Required action ▸ An exact transcription of each entry below is required, without any pictures.

Study material ▸

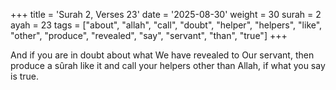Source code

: +++
title = 'Surah 2, Verses 23'
date = '2025-08-30'
weight = 30
surah = 2
ayah = 23
tags = ["about", "allah", "call", "doubt", "helper", "helpers", "like", "other", "produce", "revealed", "say", "servant", "than", "true"]
+++

And if you are in doubt about what We have revealed to Our servant, then produce a sûrah like it and call your helpers other than Allah, if what you say is true.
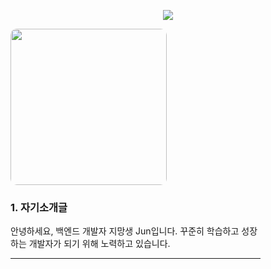 <!-- 헤더 영역 --><!-- 타이틀 이미지 -->
<p align="center">
  <img src="https://capsule-render.vercel.app/api?type=Transparent&text=Jun%27s%20DevelopStation%20%F0%9F%92%BB&fontAlign=30&fontSize=40&desc=Use%20theme&descAlign=70&descAlignY=40&theme=default&height=150">
</p>

<!-- 2단 구성 영역 -->
<div align="left">

  <!-- 왼쪽: 프로필 사진 -->
  <div style="display: inline-block; vertical-align: top; margin-right: 50px;">
    <img src="https://github.com/user-attachments/assets/6097649c-3f20-48dd-99a4-77ba1b930ffc" width="250" style="border-radius: 10px;" />
  </div>

  <!-- 오른쪽: 소개글 -->
  <div style="display: inline-block; text-align: left; max-width: 400px;">
    <h3>1. 자기소개글</h3>
    <p>안녕하세요, 백엔드 개발자 지망생 Jun입니다. 꾸준히 학습하고 성장하는 개발자가 되기 위해 노력하고 있습니다.</p>
    <hr>
</div>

Task result ▸
Source code

: +++
title = 'Surah 2, Verses 23'
date = '2025-08-30'
weight = 30
surah = 2
ayah = 23
tags = ["about", "allah", "call", "doubt", "helper", "helpers", "like", "other", "produce", "revealed", "say", "servant", "than", "true"]
+++

And if you are in doubt about what We have revealed to Our servant, then produce a sûrah like it and call your helpers other than Allah, if what you say is true.
 <!-- 헤더 영역 --><!-- 타이틀 이미지 -->
<p align="center">
  <img src="https://capsule-render.vercel.app/api?type=Transparent&text=Jun%27s%20DevelopStation%20%F0%9F%92%BB&fontAlign=30&fontSize=40&desc=Use%20theme&descAlign=70&descAlignY=40&theme=default&height=150">
</p>

<!-- 2단 구성 영역 -->
<div align="left">

  <!-- 왼쪽: 프로필 사진 -->
  <div style="display: inline-block; vertical-align: top; margin-right: 50px;">
    <img src="https://github.com/user-attachments/assets/6097649c-3f20-48dd-99a4-77ba1b930ffc" width="250" style="border-radius: 10px;" />
  </div>

  <!-- 오른쪽: 소개글 -->
  <div style="display: inline-block; text-align: left; max-width: 400px;">
    <h3>1. 자기소개글</h3>
    <p>안녕하세요, 백엔드 개발자 지망생 Jun입니다. 꾸준히 학습하고 성장하는 개발자가 되기 위해 노력하고 있습니다.</p>
    <hr>
</div>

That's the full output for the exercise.